If you are trying to push to a corporate environment which requires a proxy, then there are two ways to set this.

1. Setting the proxy for a remote box with the same proxy as your local machine.

If you already use the same proxy on your local box, then all you need to do is set the http_proxy and https_proxy environment variables. Once these are set you will then be able to run the provisioner as normal and it will automatically detect your proxy settings.

In order to set the environment variables, simply run the two commands below in the terminal before running the knife solo command, with your proxy server instead of the one shown below.

export http_proxy="http://your-http-proxy.org:80"
export https_proxy="http://your-https-proxy.org:80"

2. Setting a different proxy for your remote box than your local box.

If you need to set a different proxy for the remote box, just directly edit the .chef/knife.rb file and change the lines below to reflect your proxy settings.
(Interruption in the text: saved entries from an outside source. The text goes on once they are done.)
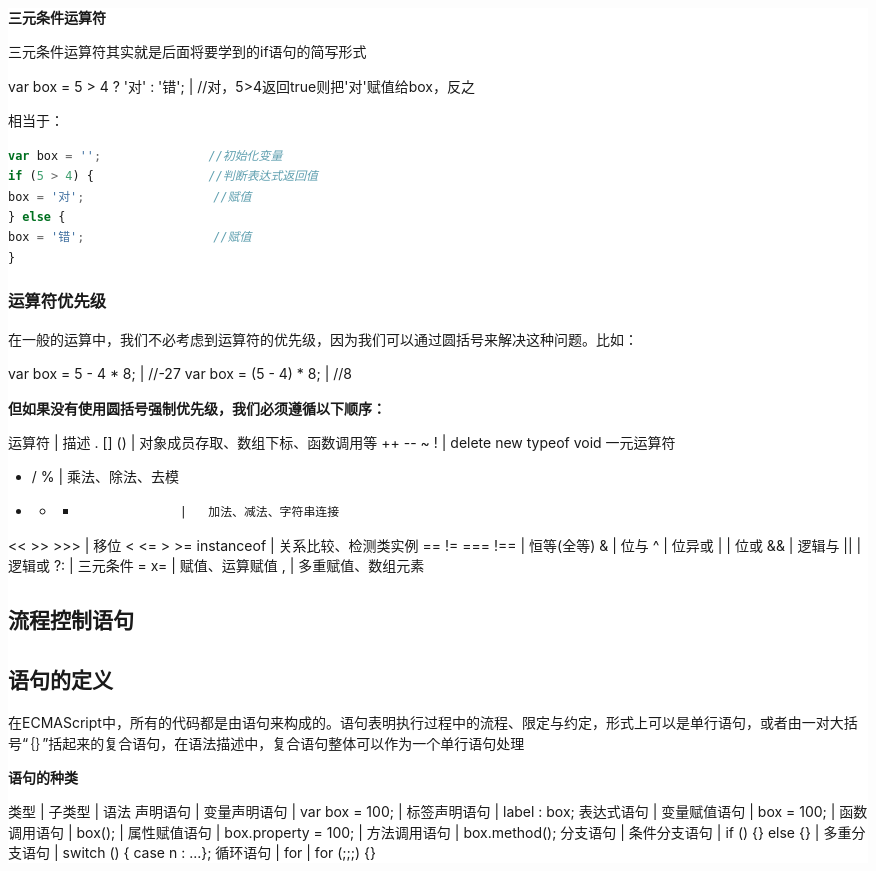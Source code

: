 **三元条件运算符**

三元条件运算符其实就是后面将要学到的if语句的简写形式

var box = 5 > 4 ? '对' : '错';		|	//对，5>4返回true则把'对'赋值给box，反之

相当于：

```javascript
var box = '';				//初始化变量
if (5 > 4) {				//判断表达式返回值
box = '对';					//赋值
} else {
box = '错';					//赋值
}
```

### 运算符优先级

在一般的运算中，我们不必考虑到运算符的优先级，因为我们可以通过圆括号来解决这种问题。比如：

var box = 5 - 4 * 8;			|		//-27
var box = (5 - 4) * 8;			|		//8

**但如果没有使用圆括号强制优先级，我们必须遵循以下顺序：**

运算符					|	描述
. [] ()					|	对象成员存取、数组下标、函数调用等
++ -- ~ ! 				|	delete new typeof void	一元运算符
* / % 					|	乘法、除法、去模
+ - +					|	加法、减法、字符串连接
<< >> >>>				|	移位
< <= > >= instanceof	|	关系比较、检测类实例
== != === !==			|	恒等(全等)
&						|	位与
^						|	位异或
|						|	位或
&&						|	逻辑与
||						|	逻辑或
?:						|	三元条件
= x=					|	赋值、运算赋值
,						|	多重赋值、数组元素

## 流程控制语句

## 语句的定义

在ECMAScript中，所有的代码都是由语句来构成的。语句表明执行过程中的流程、限定与约定，形式上可以是单行语句，或者由一对大括号“｛｝”括起来的复合语句，在语法描述中，复合语句整体可以作为一个单行语句处理

**语句的种类**

类型		|	子类型			|	语法
声明语句	|	变量声明语句	|	var box = 100;
			|	标签声明语句	|	label : box;
表达式语句	|	变量赋值语句	|	box = 100;
			|	函数调用语句	|	box();
			|	属性赋值语句	|	box.property = 100;
			|	方法调用语句	|	box.method();
分支语句	|	条件分支语句	|	if () {} else {}
			|	多重分支语句	|	switch () { case n : ...};
循环语句	|	for				|	for (;;;) {}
http_proxy       ENV['http_proxy']
https_proxy      ENV['https_proxy']

3. If the above options cause problems, this way may help.
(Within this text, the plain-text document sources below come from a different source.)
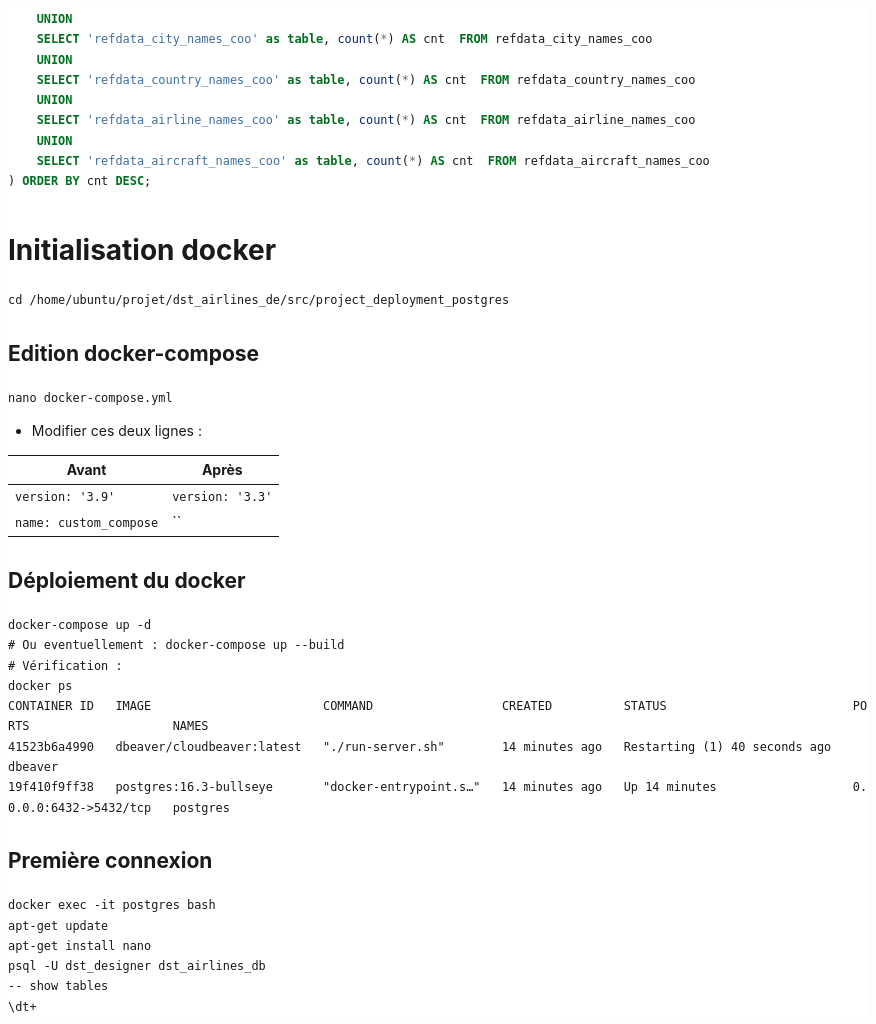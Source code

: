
 ```sql
	UNION
	SELECT 'refdata_city_names_coo' as table, count(*) AS cnt  FROM refdata_city_names_coo
	UNION
	SELECT 'refdata_country_names_coo' as table, count(*) AS cnt  FROM refdata_country_names_coo
	UNION
	SELECT 'refdata_airline_names_coo' as table, count(*) AS cnt  FROM refdata_airline_names_coo
	UNION
	SELECT 'refdata_aircraft_names_coo' as table, count(*) AS cnt  FROM refdata_aircraft_names_coo
) ORDER BY cnt DESC;

```

# Initialisation docker

```shell
cd /home/ubuntu/projet/dst_airlines_de/src/project_deployment_postgres
```

## Edition docker-compose

```shell
nano docker-compose.yml
```

 - Modifier ces deux lignes :
 
| Avant                | Après          |
|----------------------|----------------|
|`version: '3.9'`      |`version: '3.3'`|
|`name: custom_compose`|``              |

## Déploiement du docker

```shell
docker-compose up -d
# Ou eventuellement : docker-compose up --build
# Vérification :
docker ps
CONTAINER ID   IMAGE                        COMMAND                  CREATED          STATUS                          PORTS                    NAMES
41523b6a4990   dbeaver/cloudbeaver:latest   "./run-server.sh"        14 minutes ago   Restarting (1) 40 seconds ago                            dbeaver
19f410f9ff38   postgres:16.3-bullseye       "docker-entrypoint.s…"   14 minutes ago   Up 14 minutes                   0.0.0.0:6432->5432/tcp   postgres
```

## Première connexion

```shell
docker exec -it postgres bash
apt-get update
apt-get install nano
psql -U dst_designer dst_airlines_db
-- show tables
\dt+
```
First, SSH into the machine which you are provisioning and setup the in your .bash_profile, normally located in /home/username/.bash_profile. If the file doesn't exist then go ahead and create it.

export http_proxy="http://your-proxy.company.org:80"
export https_proxy="http://your-proxy.company.org:80"
export HTTP_PROXY="http://your-proxy.company.org:80"
export HTTPS_PROXY="http://your-proxy.company.org:80"

Next, modify your knife command to include the path to the bash profile:

--startup-script /path/to/.bash_profile

In order to force chef to maintain the bash profile settings, you will need to also add the following which preserves your environment when the sudo command is run:

--sudo-command "sudo -E"

Also note that if you end up having errors with SSL verification, it may help to run:

sudo apt-get remove --purge ca-certificates 
sudo apt-get install ca-certificates

Additional Development Options

If you wish to checkout the recipes to the cookbooks folder and then run remotely from that folder instead of having berkshelf download the dependencies when you run the script, you can do this by following these steps:

# Download required cookbooks
# Note that this will fail if the cookbooks directory already exists.
# In this case you may either delete the directory and regenerate it or just use the current cookbooks.
bundle exec berks vendor cookbooks/

Then pass the --no-berkshelf flag to the bootstrap command above, like so:

bundle exec knife solo bootstrap username@ip-address -r role[popHealth] --no-berkshelf

This will force knife to use the cookbooks located in the cookbooks directory instead of downloading them before runtime. This is convenient for times where you would like to test how changes to a specific cookbook will affect the knife-solo run.

Troubleshooting

The Chef run is failing to complete successfully.

This recipe has been tested to work on on Ubuntu 12.04, it should work on other versions of Ubuntu, however is most likely not compatible with other distributions.

The node is bootstrapping, however Chef is claiming no resources are updated.

Please check to make sure the nodes directory does not already contain a run list for the IP you are provisioning, as knife solo will default to that before taking the run list you specify.